My thoughts immediately
went to “this is ridiculous”, can’t saner heads prevail? Why must everything be seen in the context of
competition? It then dawned on me that
this is a quintessential human trait, competition. Winners and losers, saving or losing face or victory
and defeat. I am equally as guilty of
this, as I am often defined as “competitive with air”, meaning I never met a competition
I wasn’t ready for.
I sat with these thoughts and realized that our current American government is merely a reflection of ourselves. I sit in my home and expect our elected representatives to rise above the fray, yet I do not.
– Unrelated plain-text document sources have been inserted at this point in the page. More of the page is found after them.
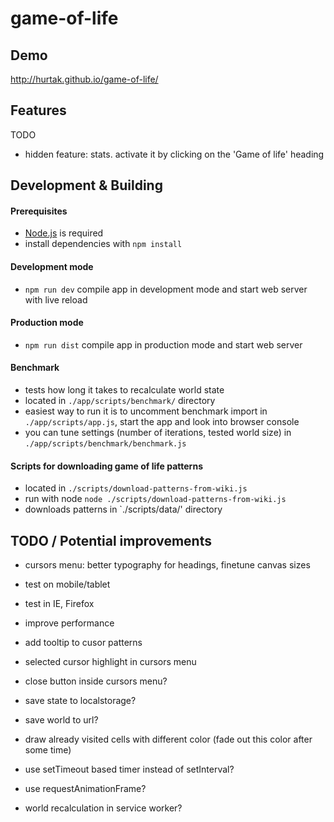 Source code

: # game-of-life

## Demo

http://hurtak.github.io/game-of-life/

## Features

TODO

- hidden feature: stats. activate it by clicking on the 'Game of life' heading

## Development & Building

#### Prerequisites

- [Node.js](http://nodejs.org) is required
- install dependencies with `npm install`

#### Development mode

- `npm run dev` compile app in development mode and start web server with live reload

#### Production mode

- `npm run dist` compile app in production mode and start web server

#### Benchmark

- tests how long it takes to recalculate world state
- located in `./app/scripts/benchmark/` directory
- easiest way to run it is to uncomment benchmark import in `./app/scripts/app.js`, start the app and look into browser console
- you can tune settings (number of iterations, tested world size) in `./app/scripts/benchmark/benchmark.js`

#### Scripts for downloading game of life patterns

- located in `./scripts/download-patterns-from-wiki.js`
- run with node `node ./scripts/download-patterns-from-wiki.js`
- downloads patterns in `./scripts/data/' directory

## TODO / Potential improvements

- cursors menu: better typography for headings, finetune canvas sizes
- test on mobile/tablet
- test in IE, Firefox

- improve performance
- add tooltip to cusor patterns
- selected cursor highlight in cursors menu
- close button inside cursors menu?
- save state to localstorage?
- save world to url?
- draw already visited cells with different color (fade out this color after some time)
- use setTimeout based timer instead of setInterval?
- use requestAnimationFrame?
- world recalculation in service worker?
Are our elected representatives just reflecting back to us what we ourselves expect? I understand and relish in the idea of a good game, but I now see that life has become a blood sport. We have moved from the fun of the game (competition) to winning at all cost. It’s no longer about the glass being half full or half empty; it’s about smashing the glass.
I continue
to ponder these ideas and look inside myself for ways I participate. Obviously my great love of our NFL team comes
to mind, but I try to look deeper. Do I try
to meet you where you are? Do I extend an
open hand and not a fist? Do I turn the
other cheek when struck on one side? These seem to be eternal questions.
I sit and
breathe in the morning sun and air I ask: Does the sun compete with the moon or does it
simply rise as expected? Is the moon
loosing as the morning appears or is it simply moving to its proper place? Is either winning? Losing?
I realize
that nature again has led me back to me.
There is a time for the moon and a time for the sun, each ebb and flow
within their rightful place; allowing each to shine and glow, neither taking, receiving
or needing anything from each other to be magnificent. I begin to feel the joy of the tie that bind
us all, human.
So with
that, it is my greatest wish that today in some small way I can take a step
back from the abyss of competition to experience, all that this human
experience has to offer, our glass and all intact.